Fracking Around Los Alamos


It would seem that fracking is indeed occurring in the Los Alamos valley.
In my February 2011 post I raised the specter of adding pollutants from invasive oil and gas drilling to an already diminished aquifer in the Los Alamos valley. At the time, there was no direct evidence that hydraulic fracturing techniques were being used. I had learned, however, that there was rejuvenated interest on the part of Venoco Inc. in utilizing new fracking and horizontal drilling techniques to extract oil from the Miocene Monterey formation, a rich but not naturally fractured layer underlying much of the transverse California coastal ranges, including the Los Alamos Valley. The appearance of two drilling operations within a few hundred feet of each other within the San Antonio Creek flood basin down the valley suggested to me the possibility of a Monterey Shale hydraulic fracturing oil play. But there was no ready means of identifying the proprietary oil company or of determining their intentions. The leases being worked had been passed hand to hand with minimal disclosure to the uninitiated and although Vencoco reported (in a shareholders' report) the existence of three Monterey Shale fracturing operations in the nearby Santa Maria valley with a fourth in the offing the location of the last exploratory well was not disclosed. 
In my February post I detailed my reasons for believing that the Los Alamos valley operation might be that fourth, and apparently less public, exploration. After publishing the post I discussed this possibility with a friend, a former participant in the Los Alamos planning board, who agreed that this operation likely involved hydraulic fracturing. He called the office of District County Supervisor Doreen Farr for information. They had none, but promised to look into it. The representative of Supervisor Farr was responsive but seemingly ineffective, ultimately sharing an informative film describing the fracturing methodology currently in use which stressed containment and safety. 
But apparently more was going on than was being made public.
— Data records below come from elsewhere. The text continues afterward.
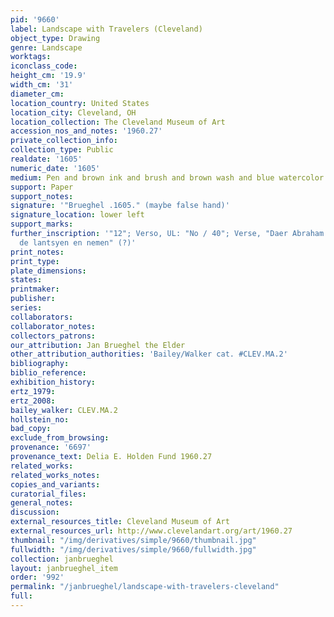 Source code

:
 ```yaml
---
pid: '9660'
label: Landscape with Travelers (Cleveland)
object_type: Drawing
genre: Landscape
worktags:
iconclass_code:
height_cm: '19.9'
width_cm: '31'
diameter_cm:
location_country: United States
location_city: Cleveland, OH
location_collection: The Cleveland Museum of Art
accession_nos_and_notes: '1960.27'
private_collection_info:
collection_type: Public
realdate: '1605'
numeric_date: '1605'
medium: Pen and brown ink and brush and brown wash and blue watercolor over stylus
support: Paper
support_notes:
signature: '"Brueghel .1605." (maybe false hand)'
signature_location: lower left
support_marks:
further_inscription: '"12"; Verso, UL: "No / 40"; Verse, "Daer Abraham / met syn volck
  de lantsyen en nemen" (?)'
print_notes:
print_type:
plate_dimensions:
states:
printmaker:
publisher:
series:
collaborators:
collaborator_notes:
collectors_patrons:
our_attribution: Jan Brueghel the Elder
other_attribution_authorities: 'Bailey/Walker cat. #CLEV.MA.2'
bibliography:
biblio_reference:
exhibition_history:
ertz_1979:
ertz_2008:
bailey_walker: CLEV.MA.2
hollstein_no:
bad_copy:
exclude_from_browsing:
provenance: '6697'
provenance_text: Delia E. Holden Fund 1960.27
related_works:
related_works_notes:
copies_and_variants:
curatorial_files:
general_notes:
discussion:
external_resources_title: Cleveland Museum of Art
external_resources_url: http://www.clevelandart.org/art/1960.27
thumbnail: "/img/derivatives/simple/9660/thumbnail.jpg"
fullwidth: "/img/derivatives/simple/9660/fullwidth.jpg"
collection: janbrueghel
layout: janbrueghel_item
order: '992'
permalink: "/janbrueghel/landscape-with-travelers-cleveland"
full:
---
```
On May 5, 2011 The Independent of Santa Barbara published an article stating that "with the recent discovery by county energy's Doug Anthony" our suspicions were confirmed and that Venoco inc. is indeed utilizing fracking to extract oil and gas at that location, described as "two separate leases in the North County" and vaguely "on private land, just off Highway 135 near Vandenberg Air Force Base".  Anthony asserts that Venoco "did it" without permission and that they "have been resisting" providing information but the two sides are "still working through that". (What?
It seems that "the current county onshore drilling application does not have fracking-specific language" (which I can only regard as a serious oversight) and that they are drilling deep, "like 11,000 to 12,000 feet". If true, that is considerably deeper than the conventional Miocene oil plays in the area, including the Chevron Los Flores well drilled nearby to only 5998 feet. In this area, I have read, the Monterey shale ranges from 4800 to 6200 feet in depth and is between 600 to 1100 feet thick. Oil companies have often promoted deep drilling as a safety feature, suggesting that the greater depth provides a safety barrier between toxics and the water supply. But isn't it really just a matter of time? 
The above descriptions are vague. And the general knowledge demonstrated by local public officials and leaders regarding oil extraction methods in the area appears to be scant. We have just emerged from a wet winter. Our water reservoirs are full. For now. Water conservation as a concern may have slipped down the priority list just a bit. But the reality of a warming planet won't change and the value of water as a vital resource can only grow. How will we balance our energy needs against our water supply needs right here in our own backyard? 
Leadership requires the ability to see the big picture and to adjust one's compass  accordingly, both morally and actually. The mariner in a storm battles each wave at a time but the wiser mariner checked the forecast and stayed in port, avoiding the hazard altogether.